The Court notes that Dart, Dudley, and Pretka all involved cases removed to federal court under the Class Action Fairness Act of 2005 (CAFA). Because remand orders are not ordinarily reviewable on appeal, except in class action cases, see 28 U.S.C. § 1447(d), § 1453(c), appellate decisions on removal usually involve cases removed under CAFA. See, e.g., Pretka, 608 F.3d at 752. Nonetheless, with limited exception, “CAFA's removal provision expressly adopts the procedures of the general removal statute, 28 U.S.C. § 1446.” Pretka, 608 F.3d at 756-57 & n.11 (citations omitted). Thus, although the cases cited above involved removal under CAFA, they interpret and apply the general removal procedures, and thus, the Court finds the analysis of those cases applicable here. See Bender v. Mazda Motor Corp., 657 F.3d 1200, 1204 n.2 (11th Cir. 2011) (addressing an appeal involving a non-CAFA removal and citing to Pretka as authority regarding removal procedures).

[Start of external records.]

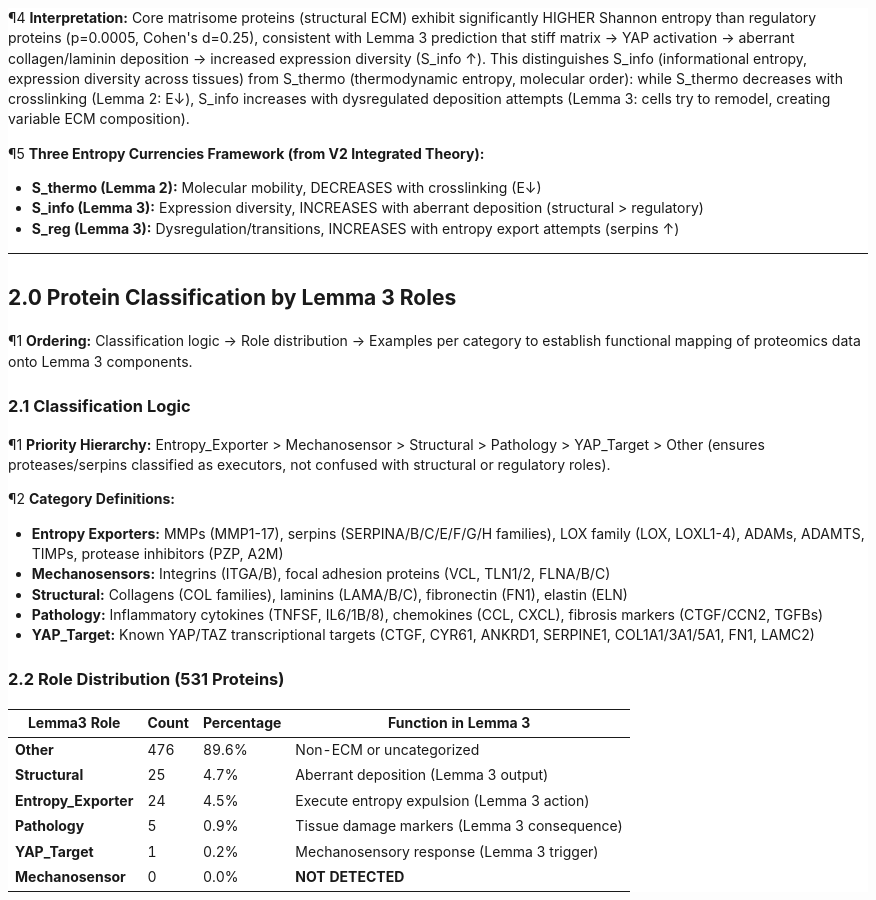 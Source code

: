 ¶4 **Interpretation:** Core matrisome proteins (structural ECM) exhibit significantly HIGHER Shannon entropy than regulatory proteins (p=0.0005, Cohen's d=0.25), consistent with Lemma 3 prediction that stiff matrix → YAP activation → aberrant collagen/laminin deposition → increased expression diversity (S_info ↑). This distinguishes S_info (informational entropy, expression diversity across tissues) from S_thermo (thermodynamic entropy, molecular order): while S_thermo decreases with crosslinking (Lemma 2: E↓), S_info increases with dysregulated deposition attempts (Lemma 3: cells try to remodel, creating variable ECM composition).

¶5 **Three Entropy Currencies Framework (from V2 Integrated Theory):**
- **S_thermo (Lemma 2):** Molecular mobility, DECREASES with crosslinking (E↓)
- **S_info (Lemma 3):** Expression diversity, INCREASES with aberrant deposition (structural > regulatory)
- **S_reg (Lemma 3):** Dysregulation/transitions, INCREASES with entropy export attempts (serpins ↑)

---

## 2.0 Protein Classification by Lemma 3 Roles

¶1 **Ordering:** Classification logic → Role distribution → Examples per category to establish functional mapping of proteomics data onto Lemma 3 components.

### 2.1 Classification Logic

¶1 **Priority Hierarchy:** Entropy_Exporter > Mechanosensor > Structural > Pathology > YAP_Target > Other (ensures proteases/serpins classified as executors, not confused with structural or regulatory roles).

¶2 **Category Definitions:**
- **Entropy Exporters:** MMPs (MMP1-17), serpins (SERPINA/B/C/E/F/G/H families), LOX family (LOX, LOXL1-4), ADAMs, ADAMTS, TIMPs, protease inhibitors (PZP, A2M)
- **Mechanosensors:** Integrins (ITGA/B), focal adhesion proteins (VCL, TLN1/2, FLNA/B/C)
- **Structural:** Collagens (COL families), laminins (LAMA/B/C), fibronectin (FN1), elastin (ELN)
- **Pathology:** Inflammatory cytokines (TNFSF, IL6/1B/8), chemokines (CCL, CXCL), fibrosis markers (CTGF/CCN2, TGFBs)
- **YAP_Target:** Known YAP/TAZ transcriptional targets (CTGF, CYR61, ANKRD1, SERPINE1, COL1A1/3A1/5A1, FN1, LAMC2)

### 2.2 Role Distribution (531 Proteins)

| Lemma3 Role | Count | Percentage | Function in Lemma 3 |
|-------------|-------|------------|---------------------|
| **Other** | 476 | 89.6% | Non-ECM or uncategorized |
| **Structural** | 25 | 4.7% | Aberrant deposition (Lemma 3 output) |
| **Entropy_Exporter** | 24 | 4.5% | Execute entropy expulsion (Lemma 3 action) |
| **Pathology** | 5 | 0.9% | Tissue damage markers (Lemma 3 consequence) |
| **YAP_Target** | 1 | 0.2% | Mechanosensory response (Lemma 3 trigger) |
| **Mechanosensor** | 0 | 0.0% | **NOT DETECTED** |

While the remaining two cases contained less specific information, the judges were persuaded that the circumstances present in those cases were sufficient to establish the amount in controversy. See Eichhorn v. Home Depot USA, Inc., No. 07-61250-CIV, 2007 WL 2774247, at *1 (S.D. Fla. Sept. 24, 2007) (describing allegations that a plaintiff received permanent injuries “as a result of being struck in the head by a piece of molding” (internal quotation omitted)); Yetter v. Amica Mut. Ins. Co., No. 6:13-cv-972-Orl-31DAB, 2013 WL 3837185, at *2 (M.D. Fla. July 24, 2013) (noting evidence of existing medical bills, the plaintiff's refusal to stipulate that the amount in controversy did not exceed $75,000, her repeated demands for $100,000, and the fact that her demands for policy limits were specifically based on the recommendation for a cervical discectomy fusion). Similar additional circumstances are not present here. And, regardless, this Court is not bound by the decisions of fellow district judges.

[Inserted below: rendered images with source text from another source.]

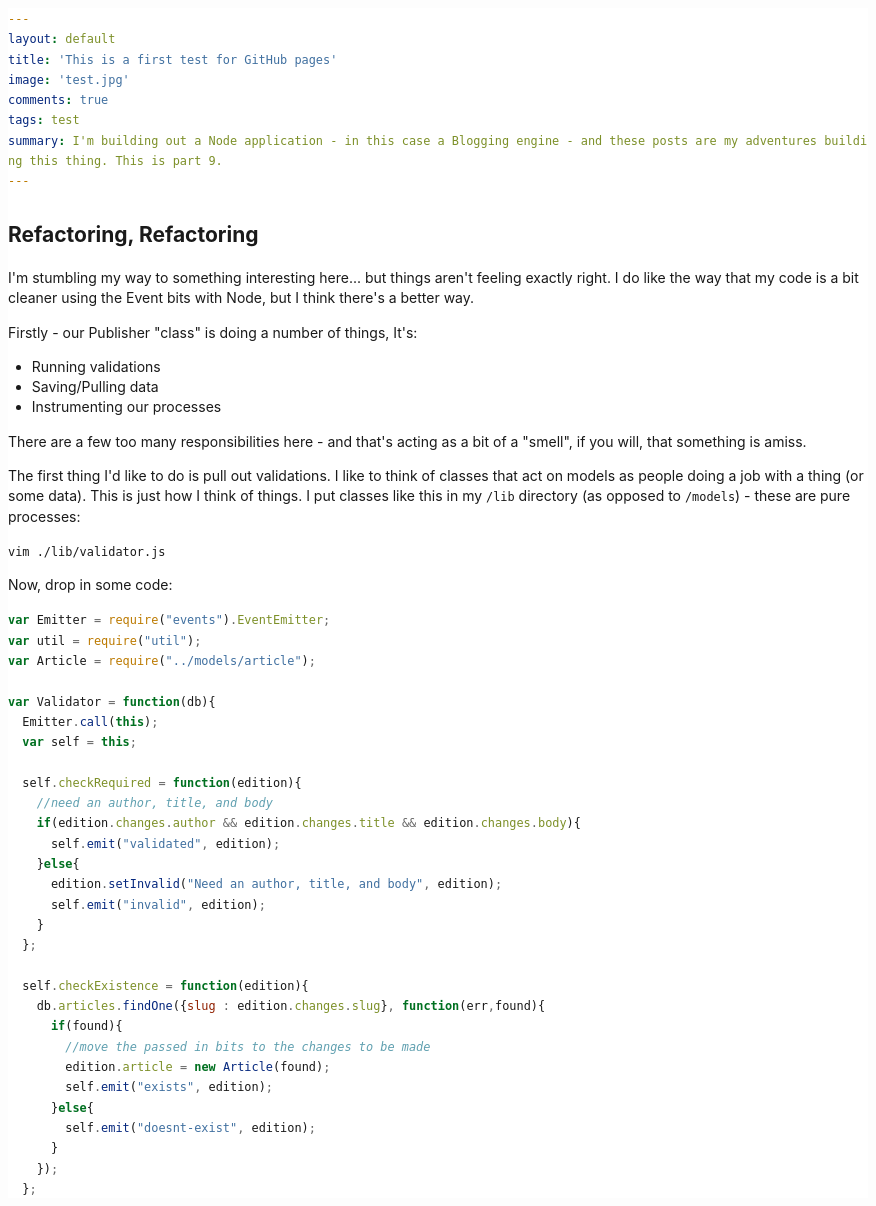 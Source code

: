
 ```yaml
---
layout: default
title: 'This is a first test for GitHub pages'
image: 'test.jpg'
comments: true
tags: test
summary: I'm building out a Node application - in this case a Blogging engine - and these posts are my adventures building this thing. This is part 9.
---
```


## Refactoring, Refactoring

I'm stumbling my way to something interesting here... but things aren't feeling exactly right. I do like the way that my code is a bit cleaner using the Event bits with Node, but I think there's a better way.

Firstly - our Publisher "class" is doing a number of things, It's:

 - Running validations
 - Saving/Pulling data
 - Instrumenting our processes

There are a few too many responsibilities here - and that's acting as a bit of a "smell", if you will, that something is amiss. 

The first thing I'd like to do is pull out validations. I like to think of classes that act on models as people doing a job with a thing (or some data). This is just how I think of things. I put classes like this in my `/lib` directory (as opposed to `/models`) - these are pure processes:

```sh
vim ./lib/validator.js
```

Now, drop in some code:

```javascript
var Emitter = require("events").EventEmitter;
var util = require("util");
var Article = require("../models/article");

var Validator = function(db){
  Emitter.call(this);
  var self = this;

  self.checkRequired = function(edition){
    //need an author, title, and body
    if(edition.changes.author && edition.changes.title && edition.changes.body){
      self.emit("validated", edition);
    }else{
      edition.setInvalid("Need an author, title, and body", edition);
      self.emit("invalid", edition);
    }
  };

  self.checkExistence = function(edition){
    db.articles.findOne({slug : edition.changes.slug}, function(err,found){
      if(found){
        //move the passed in bits to the changes to be made
        edition.article = new Article(found);
        self.emit("exists", edition);
      }else{
        self.emit("doesnt-exist", edition);
      }
    });
  };
```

For ease of reference, the Court's citations to page numbers in documents in this record refer to the CM-ECF-stamped page numbers located at the top of each page, rather than a document's internal page numbers, if any.

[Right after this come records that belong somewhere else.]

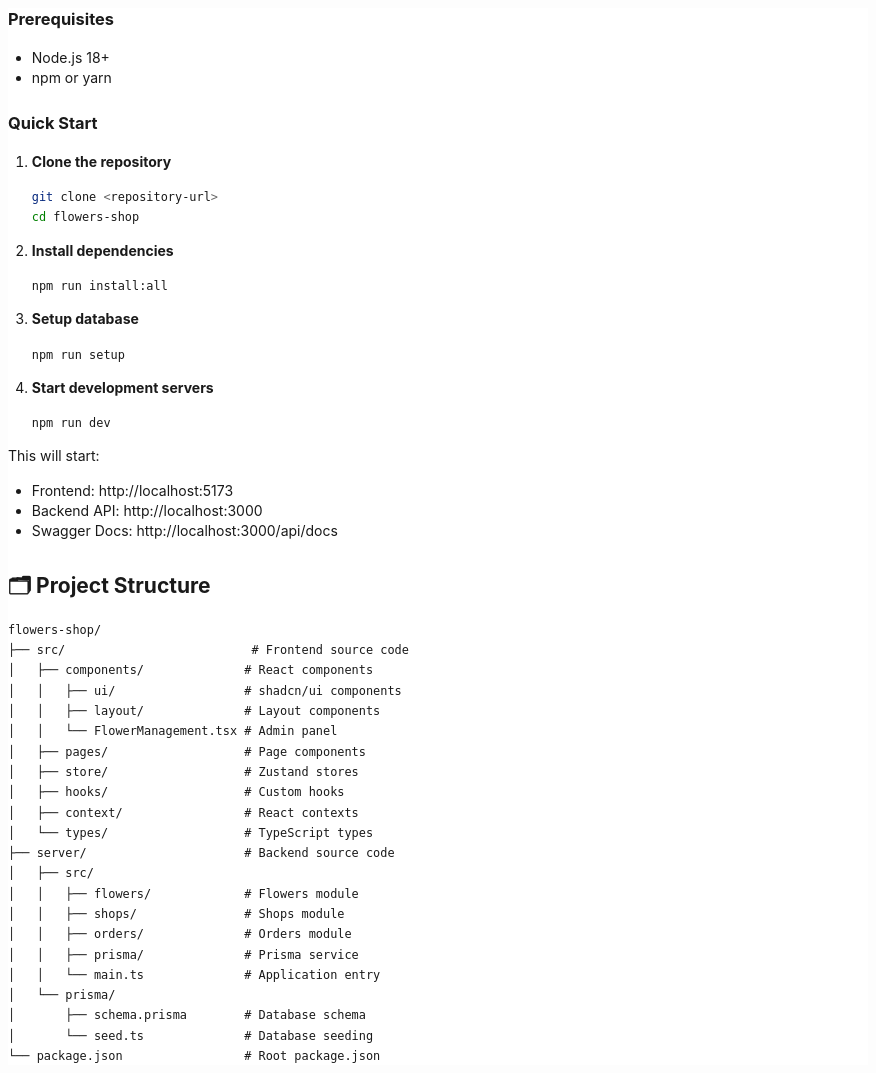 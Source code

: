 ### Prerequisites
- Node.js 18+ 
- npm or yarn

### Quick Start

1. **Clone the repository**
   ```bash
   git clone <repository-url>
   cd flowers-shop
   ```

2. **Install dependencies**
   ```bash
   npm run install:all
   ```

3. **Setup database**
   ```bash
   npm run setup
   ```

4. **Start development servers**
   ```bash
   npm run dev
   ```

This will start:
- Frontend: http://localhost:5173
- Backend API: http://localhost:3000
- Swagger Docs: http://localhost:3000/api/docs

## 🗂️ Project Structure

```
flowers-shop/
├── src/                          # Frontend source code
│   ├── components/              # React components
│   │   ├── ui/                  # shadcn/ui components
│   │   ├── layout/              # Layout components
│   │   └── FlowerManagement.tsx # Admin panel
│   ├── pages/                   # Page components
│   ├── store/                   # Zustand stores
│   ├── hooks/                   # Custom hooks
│   ├── context/                 # React contexts
│   └── types/                   # TypeScript types
├── server/                      # Backend source code
│   ├── src/
│   │   ├── flowers/             # Flowers module
│   │   ├── shops/               # Shops module
│   │   ├── orders/              # Orders module
│   │   ├── prisma/              # Prisma service
│   │   └── main.ts              # Application entry
│   └── prisma/
│       ├── schema.prisma        # Database schema
│       └── seed.ts              # Database seeding
└── package.json                 # Root package.json
```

Though the document also includes present restrictions on walking and high-impact activity, these restrictions are “temporary.” See Response at 10.

In state court, Wal-Mart can engage in discovery pursuant to the relevant Florida Rules of Civil Procedure. If, through such discovery, Wal-Mart ascertains that the case is one which is or has become removable, Wal-Mart may consider filing another notice of removal, if timely, pursuant to 28 U.S.C. § 1446.